→ **ABOUT THIS EXERCISE**: Search the lines of the records for the word "interval", and copy every line that has it.

EXTRACTED INFORMATION section start

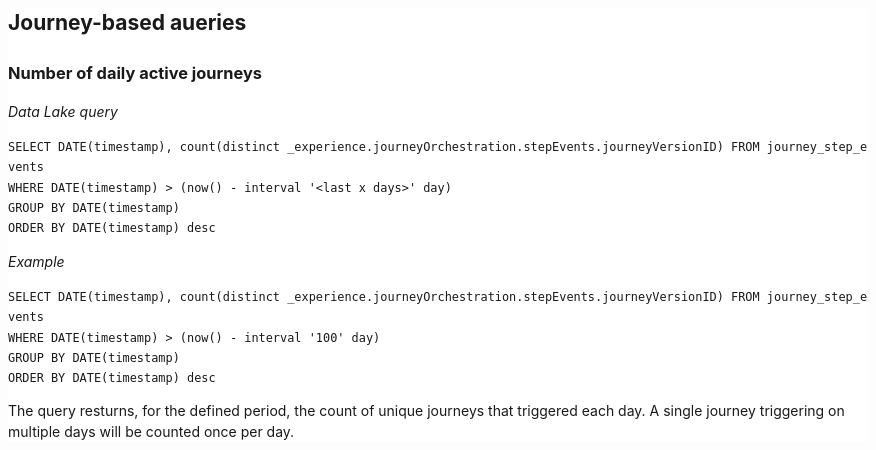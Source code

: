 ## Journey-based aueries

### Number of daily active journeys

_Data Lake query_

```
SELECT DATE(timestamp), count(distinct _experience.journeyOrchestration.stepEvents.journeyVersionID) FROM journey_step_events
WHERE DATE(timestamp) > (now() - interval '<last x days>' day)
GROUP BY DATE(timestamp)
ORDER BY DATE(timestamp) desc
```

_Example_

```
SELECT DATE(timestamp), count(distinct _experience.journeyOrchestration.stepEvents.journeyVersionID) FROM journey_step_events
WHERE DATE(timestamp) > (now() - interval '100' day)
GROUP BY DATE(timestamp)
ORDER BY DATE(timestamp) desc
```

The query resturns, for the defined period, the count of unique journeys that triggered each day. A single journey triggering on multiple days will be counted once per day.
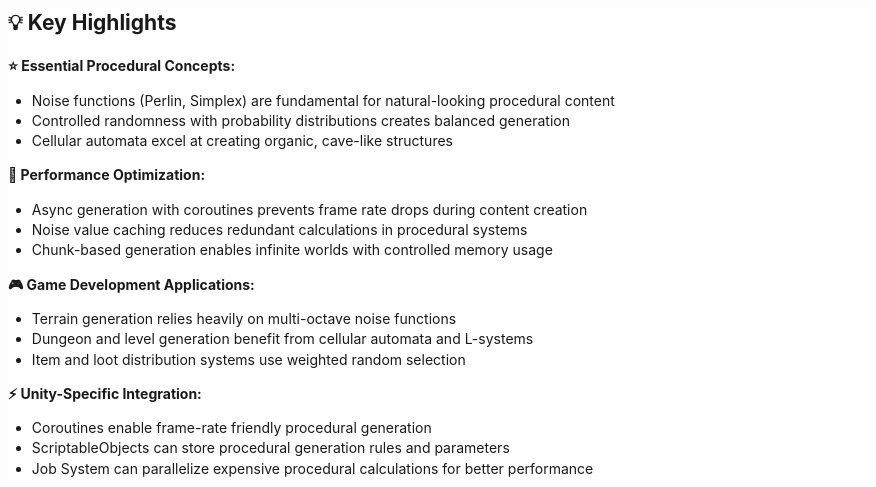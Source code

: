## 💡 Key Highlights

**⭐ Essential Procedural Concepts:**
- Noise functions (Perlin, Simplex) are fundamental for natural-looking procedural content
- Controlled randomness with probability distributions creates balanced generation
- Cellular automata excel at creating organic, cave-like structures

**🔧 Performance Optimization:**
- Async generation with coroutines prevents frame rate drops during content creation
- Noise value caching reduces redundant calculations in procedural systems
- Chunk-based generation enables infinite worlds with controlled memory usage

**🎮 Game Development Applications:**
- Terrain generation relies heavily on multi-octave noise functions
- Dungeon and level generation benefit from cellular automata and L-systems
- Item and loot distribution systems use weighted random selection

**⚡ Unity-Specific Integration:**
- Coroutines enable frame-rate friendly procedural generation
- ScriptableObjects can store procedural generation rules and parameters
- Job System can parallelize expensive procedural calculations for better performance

EXTRACTED INFORMATION section end

→ **ANSWER TO THIS PROBLEM**:
WHERE DATE(timestamp) > (now() - interval '<last x days>' day)
WHERE DATE(timestamp) > (now() - interval '100' day)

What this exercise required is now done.